_Task goal_. Would you copy exactly the lines in the data below from the one that has "publicly released 2025-08-17" through the one that has "This is mobile", dropping any pictures?

_Entries shown_.

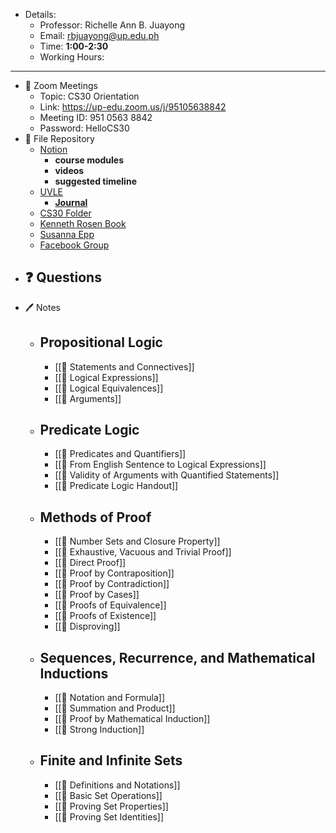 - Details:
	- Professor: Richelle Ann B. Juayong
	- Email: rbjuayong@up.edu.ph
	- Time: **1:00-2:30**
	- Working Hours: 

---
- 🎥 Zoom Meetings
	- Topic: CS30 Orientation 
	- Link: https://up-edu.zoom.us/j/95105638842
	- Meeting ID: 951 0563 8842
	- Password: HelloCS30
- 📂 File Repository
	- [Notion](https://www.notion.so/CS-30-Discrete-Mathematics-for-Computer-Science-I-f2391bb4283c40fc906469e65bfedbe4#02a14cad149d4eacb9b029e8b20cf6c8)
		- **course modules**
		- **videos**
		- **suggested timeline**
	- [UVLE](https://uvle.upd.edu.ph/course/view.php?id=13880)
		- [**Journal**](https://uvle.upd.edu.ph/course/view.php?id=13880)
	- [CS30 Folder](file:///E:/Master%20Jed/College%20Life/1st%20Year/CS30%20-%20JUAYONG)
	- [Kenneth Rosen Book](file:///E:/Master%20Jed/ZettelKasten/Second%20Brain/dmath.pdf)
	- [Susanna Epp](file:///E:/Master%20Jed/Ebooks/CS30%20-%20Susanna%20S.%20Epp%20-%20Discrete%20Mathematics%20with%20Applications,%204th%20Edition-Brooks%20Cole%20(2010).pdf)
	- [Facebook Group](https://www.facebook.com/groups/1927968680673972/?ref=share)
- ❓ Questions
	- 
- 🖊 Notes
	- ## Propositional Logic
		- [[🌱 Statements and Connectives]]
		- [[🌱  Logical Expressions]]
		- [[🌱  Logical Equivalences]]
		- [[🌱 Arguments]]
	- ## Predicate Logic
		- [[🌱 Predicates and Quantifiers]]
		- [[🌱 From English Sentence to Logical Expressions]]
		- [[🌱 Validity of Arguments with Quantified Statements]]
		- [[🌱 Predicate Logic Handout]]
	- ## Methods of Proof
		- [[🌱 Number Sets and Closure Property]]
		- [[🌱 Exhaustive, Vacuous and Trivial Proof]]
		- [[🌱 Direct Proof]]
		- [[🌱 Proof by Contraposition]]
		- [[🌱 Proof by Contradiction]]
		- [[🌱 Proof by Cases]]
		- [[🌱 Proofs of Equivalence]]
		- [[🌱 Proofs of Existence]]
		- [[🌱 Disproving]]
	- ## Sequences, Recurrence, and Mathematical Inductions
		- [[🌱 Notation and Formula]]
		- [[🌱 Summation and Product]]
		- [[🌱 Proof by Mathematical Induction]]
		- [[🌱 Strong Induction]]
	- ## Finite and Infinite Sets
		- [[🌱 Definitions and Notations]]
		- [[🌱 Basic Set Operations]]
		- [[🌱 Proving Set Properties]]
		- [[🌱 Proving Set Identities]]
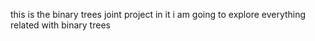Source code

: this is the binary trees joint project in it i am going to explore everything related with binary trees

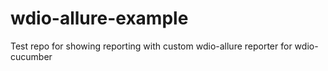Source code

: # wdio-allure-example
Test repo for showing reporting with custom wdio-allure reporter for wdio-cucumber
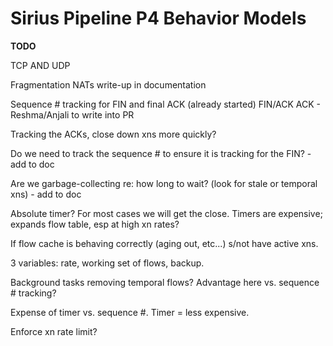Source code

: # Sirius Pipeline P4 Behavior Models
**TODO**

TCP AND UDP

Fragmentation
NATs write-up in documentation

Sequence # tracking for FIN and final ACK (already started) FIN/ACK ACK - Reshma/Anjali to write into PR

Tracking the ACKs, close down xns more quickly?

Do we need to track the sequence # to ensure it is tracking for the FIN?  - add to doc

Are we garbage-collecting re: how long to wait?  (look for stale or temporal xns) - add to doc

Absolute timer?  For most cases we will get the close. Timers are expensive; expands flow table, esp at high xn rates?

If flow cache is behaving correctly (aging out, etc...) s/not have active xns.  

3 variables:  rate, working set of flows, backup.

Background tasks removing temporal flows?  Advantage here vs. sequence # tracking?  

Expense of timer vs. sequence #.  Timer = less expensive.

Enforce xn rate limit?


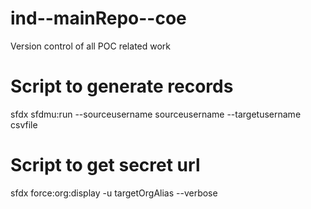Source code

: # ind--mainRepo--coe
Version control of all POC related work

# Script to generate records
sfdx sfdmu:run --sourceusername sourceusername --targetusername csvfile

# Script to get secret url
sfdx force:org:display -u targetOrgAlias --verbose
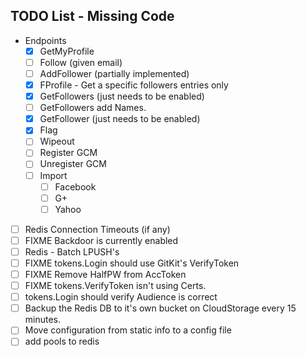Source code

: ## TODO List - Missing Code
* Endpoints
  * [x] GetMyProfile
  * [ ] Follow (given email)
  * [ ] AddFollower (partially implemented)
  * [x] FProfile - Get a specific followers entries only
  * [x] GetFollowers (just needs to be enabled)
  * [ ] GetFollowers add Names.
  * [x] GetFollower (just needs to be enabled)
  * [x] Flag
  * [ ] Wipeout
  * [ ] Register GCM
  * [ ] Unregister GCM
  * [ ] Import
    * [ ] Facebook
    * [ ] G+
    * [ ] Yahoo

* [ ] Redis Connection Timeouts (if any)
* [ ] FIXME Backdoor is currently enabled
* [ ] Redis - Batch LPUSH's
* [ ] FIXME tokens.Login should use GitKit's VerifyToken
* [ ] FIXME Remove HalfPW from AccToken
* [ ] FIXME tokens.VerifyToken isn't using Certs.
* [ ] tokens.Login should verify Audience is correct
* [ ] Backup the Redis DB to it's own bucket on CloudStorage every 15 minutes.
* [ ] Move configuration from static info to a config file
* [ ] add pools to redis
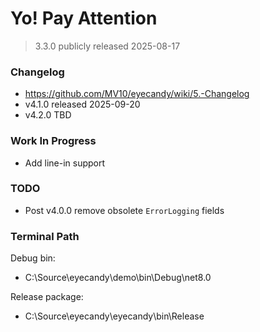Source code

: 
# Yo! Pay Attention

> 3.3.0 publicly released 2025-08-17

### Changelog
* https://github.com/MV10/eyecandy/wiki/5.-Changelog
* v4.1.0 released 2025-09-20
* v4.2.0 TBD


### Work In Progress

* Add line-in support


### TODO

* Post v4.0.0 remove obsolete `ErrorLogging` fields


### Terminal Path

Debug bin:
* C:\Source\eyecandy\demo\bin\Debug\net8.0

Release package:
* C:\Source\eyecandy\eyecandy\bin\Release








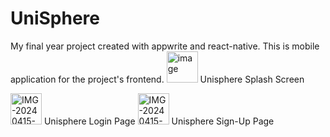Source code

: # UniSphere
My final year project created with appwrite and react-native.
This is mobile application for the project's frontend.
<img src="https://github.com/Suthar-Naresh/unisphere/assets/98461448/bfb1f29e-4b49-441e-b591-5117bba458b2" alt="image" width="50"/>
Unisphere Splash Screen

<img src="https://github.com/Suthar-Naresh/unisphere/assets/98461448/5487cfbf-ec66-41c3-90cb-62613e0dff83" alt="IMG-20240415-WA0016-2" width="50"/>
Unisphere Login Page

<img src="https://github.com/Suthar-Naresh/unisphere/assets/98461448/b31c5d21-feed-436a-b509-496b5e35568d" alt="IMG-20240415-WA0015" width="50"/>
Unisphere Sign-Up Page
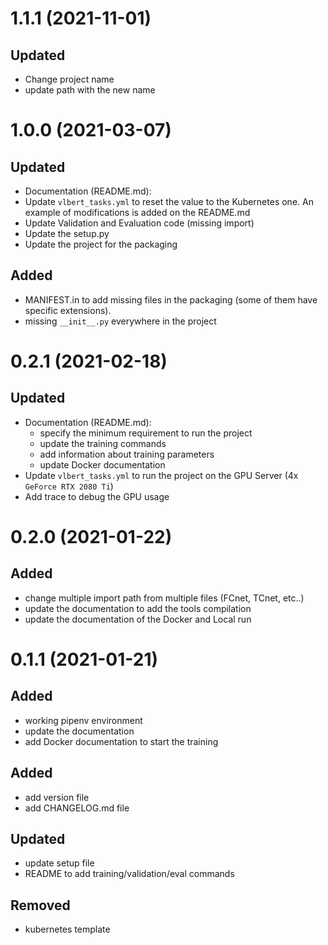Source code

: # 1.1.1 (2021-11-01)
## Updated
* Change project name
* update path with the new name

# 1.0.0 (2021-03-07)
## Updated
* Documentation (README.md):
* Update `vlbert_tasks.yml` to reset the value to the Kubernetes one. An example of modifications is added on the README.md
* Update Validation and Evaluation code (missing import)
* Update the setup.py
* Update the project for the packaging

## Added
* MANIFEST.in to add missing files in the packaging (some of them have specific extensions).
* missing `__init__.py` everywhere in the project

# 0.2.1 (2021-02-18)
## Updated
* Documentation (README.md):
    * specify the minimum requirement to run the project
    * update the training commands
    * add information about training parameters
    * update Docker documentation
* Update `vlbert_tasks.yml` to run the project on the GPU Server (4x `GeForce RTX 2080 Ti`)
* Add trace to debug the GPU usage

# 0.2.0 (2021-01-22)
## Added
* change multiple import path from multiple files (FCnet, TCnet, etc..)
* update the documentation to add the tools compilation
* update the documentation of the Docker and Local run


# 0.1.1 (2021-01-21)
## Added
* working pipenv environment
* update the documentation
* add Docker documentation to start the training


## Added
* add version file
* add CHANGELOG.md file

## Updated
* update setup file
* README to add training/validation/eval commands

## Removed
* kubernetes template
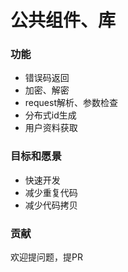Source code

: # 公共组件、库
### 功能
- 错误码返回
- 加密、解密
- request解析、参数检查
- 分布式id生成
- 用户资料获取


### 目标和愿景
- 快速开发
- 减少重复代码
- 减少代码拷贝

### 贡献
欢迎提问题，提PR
---
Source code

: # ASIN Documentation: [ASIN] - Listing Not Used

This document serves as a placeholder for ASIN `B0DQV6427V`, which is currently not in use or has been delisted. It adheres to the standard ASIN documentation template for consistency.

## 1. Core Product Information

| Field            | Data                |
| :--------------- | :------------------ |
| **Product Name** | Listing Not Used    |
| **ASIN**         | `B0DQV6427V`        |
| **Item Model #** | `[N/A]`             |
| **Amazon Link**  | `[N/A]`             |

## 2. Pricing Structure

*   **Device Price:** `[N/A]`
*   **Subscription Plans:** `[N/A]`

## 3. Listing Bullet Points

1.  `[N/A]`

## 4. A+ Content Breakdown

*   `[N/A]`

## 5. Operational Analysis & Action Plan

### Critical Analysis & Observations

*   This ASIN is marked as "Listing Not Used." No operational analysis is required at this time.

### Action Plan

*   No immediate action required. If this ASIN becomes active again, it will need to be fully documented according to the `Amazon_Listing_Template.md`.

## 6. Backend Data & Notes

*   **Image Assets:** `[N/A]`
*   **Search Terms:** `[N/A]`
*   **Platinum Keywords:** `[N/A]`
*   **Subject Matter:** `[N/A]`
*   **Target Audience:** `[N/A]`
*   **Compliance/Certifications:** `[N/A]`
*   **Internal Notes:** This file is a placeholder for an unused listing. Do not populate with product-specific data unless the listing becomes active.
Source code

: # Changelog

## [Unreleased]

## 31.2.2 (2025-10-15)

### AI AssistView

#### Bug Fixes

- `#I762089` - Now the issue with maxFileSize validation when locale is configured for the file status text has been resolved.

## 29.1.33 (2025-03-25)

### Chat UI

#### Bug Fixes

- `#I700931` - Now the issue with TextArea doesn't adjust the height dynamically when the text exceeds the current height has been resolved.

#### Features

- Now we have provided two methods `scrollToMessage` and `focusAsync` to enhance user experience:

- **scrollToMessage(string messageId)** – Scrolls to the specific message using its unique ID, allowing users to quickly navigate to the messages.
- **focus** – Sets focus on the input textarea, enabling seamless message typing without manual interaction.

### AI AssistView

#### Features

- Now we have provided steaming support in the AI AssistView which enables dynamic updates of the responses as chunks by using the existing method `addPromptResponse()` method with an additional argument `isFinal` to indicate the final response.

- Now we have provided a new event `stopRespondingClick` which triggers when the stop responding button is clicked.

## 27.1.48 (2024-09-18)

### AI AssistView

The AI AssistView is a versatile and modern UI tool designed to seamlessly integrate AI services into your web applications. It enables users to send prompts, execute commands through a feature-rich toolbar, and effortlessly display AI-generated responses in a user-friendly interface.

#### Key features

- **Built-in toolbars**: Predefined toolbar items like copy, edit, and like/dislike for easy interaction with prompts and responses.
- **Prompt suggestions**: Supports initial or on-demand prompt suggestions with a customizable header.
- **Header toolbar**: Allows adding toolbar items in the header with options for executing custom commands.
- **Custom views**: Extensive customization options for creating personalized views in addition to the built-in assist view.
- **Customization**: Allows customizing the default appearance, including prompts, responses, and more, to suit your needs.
==
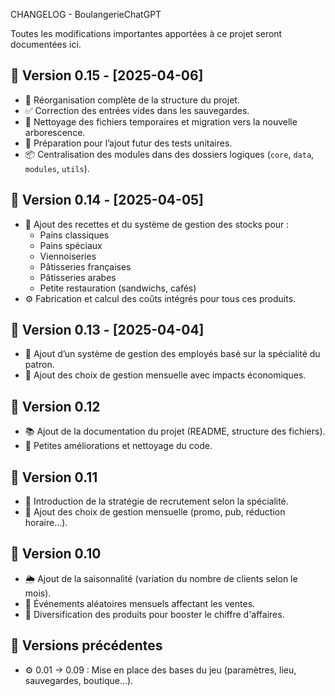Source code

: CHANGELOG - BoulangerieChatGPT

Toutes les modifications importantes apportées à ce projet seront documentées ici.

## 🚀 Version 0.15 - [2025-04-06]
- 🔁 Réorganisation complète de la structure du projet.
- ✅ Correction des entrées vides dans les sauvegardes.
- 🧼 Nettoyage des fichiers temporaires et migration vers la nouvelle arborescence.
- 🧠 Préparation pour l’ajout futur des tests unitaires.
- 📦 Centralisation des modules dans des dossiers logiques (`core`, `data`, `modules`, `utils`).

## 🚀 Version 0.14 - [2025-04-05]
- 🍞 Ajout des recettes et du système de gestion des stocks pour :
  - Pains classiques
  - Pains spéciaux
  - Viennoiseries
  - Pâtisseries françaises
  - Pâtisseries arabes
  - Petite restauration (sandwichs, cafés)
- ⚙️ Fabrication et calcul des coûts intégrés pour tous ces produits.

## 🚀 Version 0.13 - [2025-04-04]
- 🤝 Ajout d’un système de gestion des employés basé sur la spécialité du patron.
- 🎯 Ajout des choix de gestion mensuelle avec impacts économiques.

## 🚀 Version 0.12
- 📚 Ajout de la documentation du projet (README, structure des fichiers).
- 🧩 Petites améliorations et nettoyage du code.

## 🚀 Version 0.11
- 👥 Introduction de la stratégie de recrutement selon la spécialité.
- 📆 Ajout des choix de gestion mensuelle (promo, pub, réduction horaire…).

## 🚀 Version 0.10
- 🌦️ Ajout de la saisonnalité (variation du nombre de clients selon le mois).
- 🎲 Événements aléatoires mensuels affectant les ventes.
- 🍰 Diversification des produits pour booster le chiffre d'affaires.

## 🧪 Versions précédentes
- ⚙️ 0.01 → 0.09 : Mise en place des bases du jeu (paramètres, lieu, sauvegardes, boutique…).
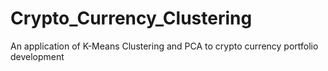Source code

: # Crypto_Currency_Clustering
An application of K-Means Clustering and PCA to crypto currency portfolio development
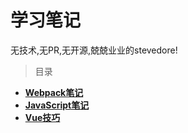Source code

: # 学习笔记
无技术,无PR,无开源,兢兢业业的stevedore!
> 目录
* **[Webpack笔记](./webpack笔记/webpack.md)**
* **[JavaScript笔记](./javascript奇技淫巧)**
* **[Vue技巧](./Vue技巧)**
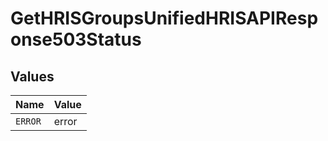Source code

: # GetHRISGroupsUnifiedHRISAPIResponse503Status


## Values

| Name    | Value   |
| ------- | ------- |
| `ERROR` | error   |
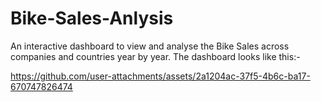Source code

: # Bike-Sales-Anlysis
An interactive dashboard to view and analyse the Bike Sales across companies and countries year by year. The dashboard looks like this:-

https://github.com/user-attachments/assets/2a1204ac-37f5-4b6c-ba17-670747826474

_Answer to the problem_.
> 3.3.0 publicly released 2025-08-17

### Changelog
* https://github.com/MV10/eyecandy/wiki/5.-Changelog
* v4.1.0 released 2025-09-20
* v4.2.0 TBD


### Work In Progress

* Add line-in support


### TODO

* Post v4.0.0 remove obsolete `ErrorLogging` fields


### Terminal Path

Debug bin:
* C:\Source\eyecandy\demo\bin\Debug\net8.0

Release package:
* C:\Source\eyecandy\eyecandy\bin\Release








Source code

: # UniSphere
My final year project created with appwrite and react-native.
This is mobile application for the project's frontend.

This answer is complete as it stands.